The NJ Department of Health’s Childhood Lead webpage includes fact sheets regarding lead and drinking water, lead in drinking water at schools and child care centers (available in English and Spanish),preventing lead poisoning, testing for lead exposure, and other resources.
The NJ Department of Environmental Protection’s Lead webpage includes FAQs about lead in drinking water, steps consumers can take to reduce exposure from lead in drinking water, and other resources. Customers can check New Jersey Drinking Water Watch, which is an online resource enabling users to view drinking water information for New Jersey water systems.
The NJ Department of Human Services, Division of Medical Assistance & Health Services, has established a Lead Poisoning Prevention Resource site to share informational materials created (in multiple languages)to explain how children ages 6 and younger get lead poisoning, how it harms a child’s health, and how to prevent it.
The Murphy Administration and the NJ Poison Control Center have established a 24/7 Health Hotline for residents with questions and concerns about the health effects of lead exposure. The phone number for the Health Hotline is 1-866-448-2432. Calls to the Health Hotline are answered 24/7 by trained medical professionals – doctors, nurses, and pharmacists.
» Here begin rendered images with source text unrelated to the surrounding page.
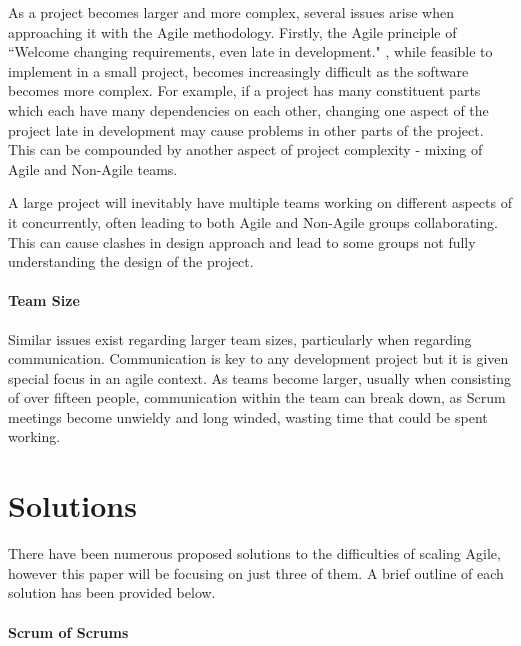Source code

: \documentclass{scrartcl}
\begin{document}
As a project becomes larger and more complex, several issues arise when approaching it with the Agile methodology. Firstly, the Agile principle of ``Welcome changing requirements, even late in development." \cite{AgileManifesto}, while feasible to implement in a small project, becomes increasingly difficult as the software becomes more complex. For example, if a project has many constituent parts which each have many dependencies on each other, changing one aspect of the project late in development may cause problems in other parts of the project. This can be compounded by another aspect of project complexity - mixing of Agile and Non-Agile teams. \cite{reifer2003scaling}

A large project will inevitably have multiple teams working on different aspects of it concurrently, often leading to both Agile and Non-Agile groups collaborating. This can cause clashes in design approach and lead to some groups not fully understanding the design of the project. 

 

\paragraph{Team Size}\mbox{}\newline

Similar issues exist regarding larger team sizes, particularly when regarding communication. Communication is key to any development project but it is given special focus in an agile context. \cite{stoica2013software} As teams become larger, usually when consisting of over fifteen people, \cite{ambler2009agile} communication within the team can break down, as Scrum meetings become unwieldy and long winded, wasting time that could be spent working.

\section{Solutions}

There have been numerous proposed solutions to the difficulties of scaling Agile, however this paper will be focusing on just three of them. A brief outline of each solution has been provided below.

\paragraph{Scrum of Scrums}\mbox{}\newline
\end{document}
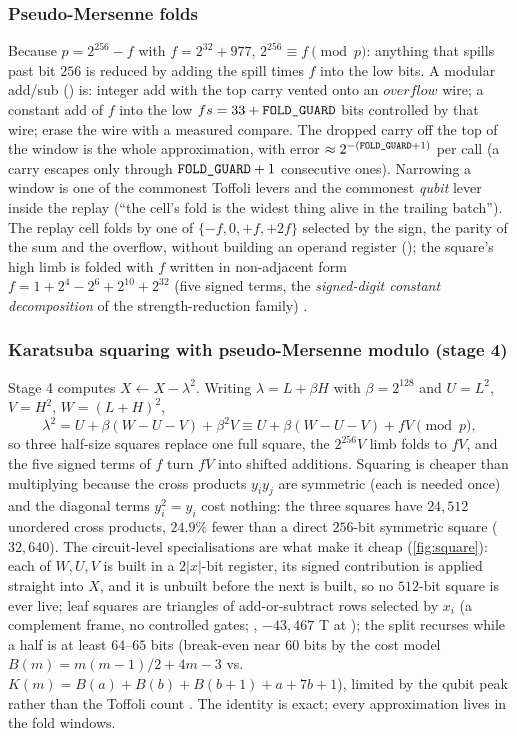 \subsubsection{Pseudo-Mersenne folds}\label{sec:fold}

Because $p=2^{256}-f$ with $f=2^{32}+977$, $2^{256}\equiv f\pmod p$: anything that spills past bit $256$ is reduced by adding the spill times $f$ into the low bits. A modular add/sub () is: integer add with the top carry vented onto an $\mathit{overflow}$ wire; a constant add of $f$ into the low $fs=33+\code{FOLD\_GUARD}$ bits controlled by that wire; erase the wire with a measured compare. The dropped carry off the top of the window is the whole approximation, with error $\approx2^{-(\code{FOLD\_GUARD}+1)}$ per call (a carry escapes only through $\code{FOLD\_GUARD}+1$ consecutive ones). Narrowing a window is one of the commonest Toffoli levers and the commonest \emph{qubit} lever inside the replay (``the cell's fold is the widest thing alive in the trailing batch''). The replay cell folds by one of $\{-f,0,+f,+2f\}$ selected by the sign, the parity of the sum and the overflow, without building an operand register (); the square's high limb is folded with $f$ written in non-adjacent form $f=1+2^4-2^6+2^{10}+2^{32}$ (five signed terms, the \emph{signed-digit constant decomposition} of the strength-reduction family) \cite{ecdsafail26,ecdsafail-wiki}.

\subsubsection{Karatsuba squaring with pseudo-Mersenne modulo (stage 4)}\label{sec:square}

Stage 4 computes $X\gets X-\lambda^2$. Writing $\lambda=L+\beta H$ with $\beta=2^{128}$ and $U=L^2$, $V=H^2$, $W=(L+H)^2$,
\begin{equation}\label{eq:karatsuba}
\lambda^2=U+\beta(W-U-V)+\beta^2V\equiv U+\beta(W-U-V)+fV\pmod p ,
\end{equation}
so three half-size squares replace one full square, the $2^{256}V$ limb folds to $fV$, and the five signed terms of $f$ turn $fV$ into shifted additions. Squaring is cheaper than multiplying because the cross products $y_iy_j$ are symmetric (each is needed once) and the diagonal terms $y_i^2=y_i$ cost nothing: the three squares have $24{,}512$ unordered cross products, $24.9\%$ fewer than a direct $256$-bit symmetric square ($32{,}640$). The circuit-level specialisations are what make it cheap (\cref{fig:square}): each of $W,U,V$ is built in a $2|x|$-bit register, its signed contribution is applied straight into $X$, and it is unbuilt before the next is built, so no $512$-bit square is ever live; leaf squares are triangles of add-or-subtract rows selected by $x_i$ (a complement frame, no controlled gates; , $-43{,}467$ T at ); the split recurses while a half is at least $64$--$65$ bits (break-even near $60$ bits by the cost model $B(m)=m(m-1)/2+4m-3$ vs.\ $K(m)=B(a)+B(b)+B(b+1)+a+7b+1$), limited by the qubit peak rather than the Toffoli count \cite{ecdsafail26,ecdsafail-wiki}. The identity is exact; every approximation lives in the fold windows.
Assistance is available in 150 languages.
The Department of Health has renewed its #kNOwLEAD public education campaign to increase awareness of all lead hazards including lead-based paint in homes built before 1978, leaded pipes and imported goods such as certain spices, ceramic pottery, and some herbal remedies and folk medicine. #kNOwLEAD educational posters are available in English, Spanish, and Hindi.
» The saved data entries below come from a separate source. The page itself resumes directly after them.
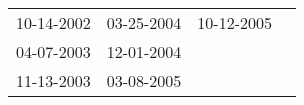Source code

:\begin{supertabular}{llll}
 10-14-2002 &  03-25-2004 &  10-12-2005 \\
 04-07-2003 &  12-01-2004 &             \\
 11-13-2003 &  03-08-2005 &             \\
\end{supertabular}
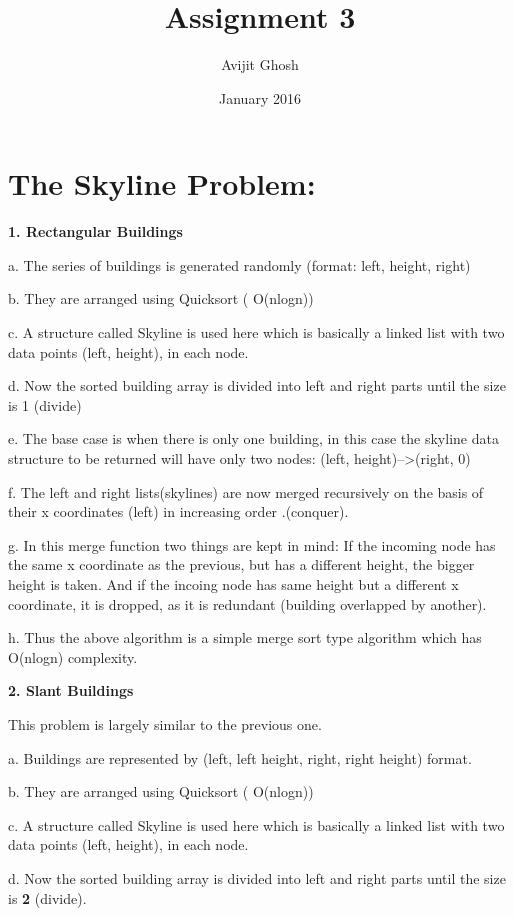 \documentclass{article}
\title{Assignment 3}
\author{Avijit Ghosh }
\date{January 2016}
\begin{document}
\maketitle

\section{The Skyline Problem:}
\textbf{\large{}1. Rectangular Buildings}{\large \par}


a. The series of buildings is generated randomly (format: left, height,
right)

b. They are arranged using Quicksort ( O(nlogn))

c. A structure called Skyline is used here which is basically a linked
list with two data points (left, height), in each node.

d. Now the sorted building array is divided into left and right parts
until the size is 1 (divide)

e. The base case is when there is only one building, in this case
the skyline data structure to be returned will have only two nodes:
(left, height)-->(right, 0)

f. The left and right lists(skylines) are now merged recursively on
the basis of their x coordinates (left) in increasing order .(conquer).

g. In this merge function two things are kept in mind: If the incoming
node has the same x coordinate as the previous, but has a different
height, the bigger height is taken. And if the incoing node has same
height but a different x coordinate, it is dropped, as it is redundant
(building overlapped by another). 

h. Thus the above algorithm is a simple merge sort type algorithm
which has O(nlogn) complexity.

\textbf{\large{}2. Slant Buildings}{\large \par}


This problem is largely similar to the previous one.

a. Buildings are represented by (left, left height, right, right height)
format.

b. They are arranged using Quicksort ( O(nlogn))

c. A structure called Skyline is used here which is basically a linked
list with two data points (left, height), in each node.

d. Now the sorted building array is divided into left and right parts
until the size is \textbf{\large{}2} (divide). 
\end{document}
The U.S. Department of Agriculture, Division of Food and Nutrition Services, provides fact sheets and other helpful information regarding Water Availability in the Child and Adult Care Food Program, Federal Nutrition Programs: Reducing the Impact of Lead Exposure, and Resources for Making Potable Water Available in Schools and Child Care Facilities.
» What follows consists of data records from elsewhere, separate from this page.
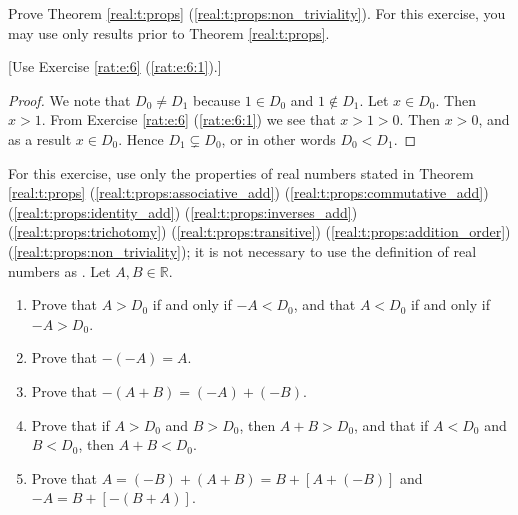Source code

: \Newpage
\begin{exercise} %
	\label{real:e:3}
	Prove Theorem \ref{real:t:props} (\ref{real:t:props:non_triviality}). For this exercise, you may use only results prior to Theorem \ref{real:t:props}.

	\hfill [Use Exercise \ref{rat:e:6} (\ref{rat:e:6:1}).]
\end{exercise}

\begin{proof}
	We note that $D_0 \neq D_1$ because $1 \in D_0$ and $1 \notin D_1$. Let $x \in D_0$. Then $x > 1$. From Exercise \ref{rat:e:6} (\ref{rat:e:6:1}) we see that $x > 1 > 0$. Then $x > 0$, and as a result $x \in D_0$. Hence $D_1 \subsetneq D_0$, or in other words $D_0 < D_1$.
\end{proof}


\Newpage
\begin{exercise} %
	\label{real:e:4}
	For this exercise, use only the properties of real numbers stated in Theorem \ref{real:t:props} (\ref{real:t:props:associative_add}) (\ref{real:t:props:commutative_add}) (\ref{real:t:props:identity_add}) (\ref{real:t:props:inverses_add}) (\ref{real:t:props:trichotomy}) (\ref{real:t:props:transitive}) (\ref{real:t:props:addition_order}) (\ref{real:t:props:non_triviality}); it is not necessary to use the definition of real numbers as . Let $A, B \in \mathbb{R}$.
	\begin{enumerate}
		\item \label{real:e:4:1}
		      Prove that $A > D_0$ if and only if $-A < D_0$, and that $A < D_0$ if and only if $-A > D_0$.
		\item \label{real:e:4:2}
		      Prove that $-(-A) = A$.
		\item \label{real:e:4:3}
		      Prove that $-(A + B) = (-A) + (-B)$.
		\item \label{real:e:4:4}
		      Prove that if $A > D_0$ and $B > D_0$, then $A + B > D_0$, and that if $A < D_0$ and $B < D_0$, then $A + B < D_0$.
		\item \label{real:e:4:5}
		      Prove that $A = (-B) + (A + B) = B + [A + (-B)]$ and $-A = B + [-(B + A)]$.
	\end{enumerate}
\end{exercise}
Concerned families can also focus on giving their children healthy foods – with calcium, iron, and Vitamin C – that may prevent lead from being absorbed into the body. Milk, yogurt, cheese, and leafy vegetables like spinach offer calcium. Lean meats, beans, peanut butter, and cereals provide iron. Oranges, green, and red peppers are a good source of Vitamin C, as well as juices with Vitamin C, such as orange, tomato, and grapefruit. For information regarding nutrition assistance services available for low-income families, pregnant women, infants and children under five years old, and others who may be eligible, please see The New Jersey Supplemental Nutrition Program for Women Infants and Children and New Jersey’s Supplemental Nutrition Assistance Program.
The NJ Department of Human Services encourages anyone who is feeling stressed or anxious to call New Jersey Mental Health Cares at (877) 294-HELP (4357). A TTY line is available for the deaf and hearing impaired at (877) 294-4356.
The NJ Department of Human Services encourages anyone whose child needs health insurance coverage to visit NJFamilyCare to learn if you are eligible for free or reduced cost coverage through Medicaid or the Children’s Health Insurance Program.